# 80% lower



## JohnnyWalker (Jun 9, 2015)

Questions for those who are in the know.

Is it true that I can legally finish an 80% lower and build an AR at home without an FFL?

Is finishing a lower as easy as it appears in the YouTube videos?

What company would you recommend for the parts for the lower and upper?

I'm going to build on in .308, how do I  reduce the recoil?


----------



## hayseed_theology (Jun 9, 2015)

JohnnyWalker said:


> I'm going to build on in .308, how do I  reduce the recoil?



I am not in the know on finishing a lower, but I shoot an AR-10 in .308.  Most AR-10's have a good bit of heft to them. With a decent brake, the recoil should be very manageable.


----------



## Ajohnson0587 (Jun 9, 2015)

JohnnyWalker said:


> Questions for those who are in the know.
> 
> Is it true that I can legally finish an 80% lower and build an AR at home without an FFL?
> 
> ...



If you don't mind me asking... Why an 80% lower? 
Price? 
Wanting to keep Uncle Sam out of your business?


----------



## NE GA Pappy (Jun 9, 2015)

.308 must be an AR10, you can't get a .308 in an AR15 magazine well


----------



## mattech (Jun 9, 2015)

Yes its true, I bought these from tactical machining.com for $29.00 each. Have not don't the work yet though. I just couldn't pass up the deal. That website also have the jigs for sell to complete.

http://www.tacticalmachining.com/80-products/80-ar15-lower-receivers/80-ar-15-lower-receiver.html


----------



## mattech (Jun 9, 2015)

NE GA Pappy said:


> .308 must be an AR10, you can't get a .308 in an AR15 magazine well



This, but the ar15 has many options.


----------



## georgia_home (Jun 9, 2015)

they are completely legal to build. YOU MUST DO IT YOURSELF. WITHOUT HELP.

do not violate the atf regs regarding full auto or sbr (short barrel rifle, check regs on this. barrel length/oal/stock type/subject to tax stamp).

if you build one, build it as a pistol first, then take a piture. then you can convert pistol-rifle-pistol (atf reg 2011-4) to your hearts content. if you switch back/forth, be careful of the order.

if you build as a rifle first, YOU CAN NOT convert to pistol later.

i have never performed the process, but i have 2 sitting about a foot from me as i type this, and the project is on the list. funds are severely lacking!


----------



## Steve762us (Jun 10, 2015)

Run down to Walmart today and find the Shotgun News "15th Annual Treasury" edition. It's 'a collection of the best Shotgun News articles published in 2014', and it's got three lengthy articles on 80% AR lowers.  

Steve Matthews goes into what's required in terms of knowledge and equipment, and compares five brands of lowers, along with their assembly aids (jigs or diagrams, etc).


----------



## TrailBlazinMan (Jun 10, 2015)

Ajohnson0587 said:


> If you don't mind me asking... Why an 80% lower?
> Price?
> Wanting to keep Uncle Sam out of your business?

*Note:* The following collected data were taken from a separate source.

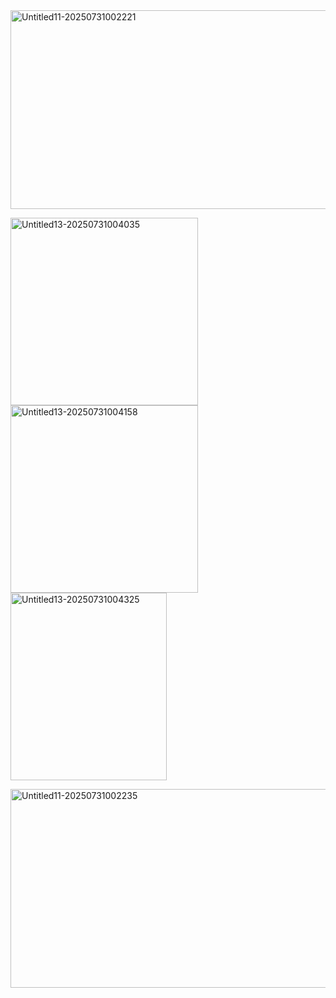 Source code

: 
<img width="1000" height="318" alt="Untitled11-20250731002221" src="https://github.com/user-attachments/assets/e4dc0e91-9af4-4107-a107-bc6a61b6dd9d" />



<img width="300" height="300" alt="Untitled13-20250731004035" src="https://github.com/user-attachments/assets/822e885d-49b4-48c1-a8e1-8af6b734092d" /> <img width="300" height="300" alt="Untitled13-20250731004158" src="https://github.com/user-attachments/assets/a235d629-708b-4c6a-9501-ca7b63441811" /> <img width="250" height="300" alt="Untitled13-20250731004325" src="https://github.com/user-attachments/assets/ed73705c-400f-4c60-8b0b-785919d4cf61" />



<img width="1000" height="318" alt="Untitled11-20250731002235" src="https://github.com/user-attachments/assets/7a791236-78b3-4386-ac38-b8af96412e30" />
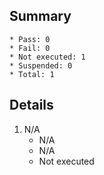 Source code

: ## Summary
	* Pass: 0
	* Fail: 0
	* Not executed: 1
	* Suspended: 0
	* Total: 1
## Details
1. N/A
	* N/A
	* N/A
	* Not executed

With PSA selling blem lowers for around $40 and Andersen lowers available for under $50 I dont think price is the reason.


----------



## JohnnyWalker (Jun 11, 2015)

Ajohnson0587 said:


> If you don't mind me asking... Why an 80% lower?
> Price?
> Wanting to keep Uncle Sam out of your business?



I'm not convinced that I can save any significant amount of money doing it myself.  I do like the idea of completing it myself.
As far as keeping Uncle Sam out of my business, I think that the chances of that are slim and none.  They (Uncle Sam) already have more info on all of us than any of us can imagine.  So whether I have a weapon or not, or whether I build one or not is already known.
To believe otherwise is foolish!


----------



## rosewood (Jul 1, 2015)

If they don't know you got it, they don't know to take it.


----------



## Steve762us (Jul 1, 2015)

rosewood said:


> If they don't know you got it, they don't know to take it.




http://www.foxnews.com/us/2014/03/1...-from-california-gun-parts-store-in-atf-raid/


----------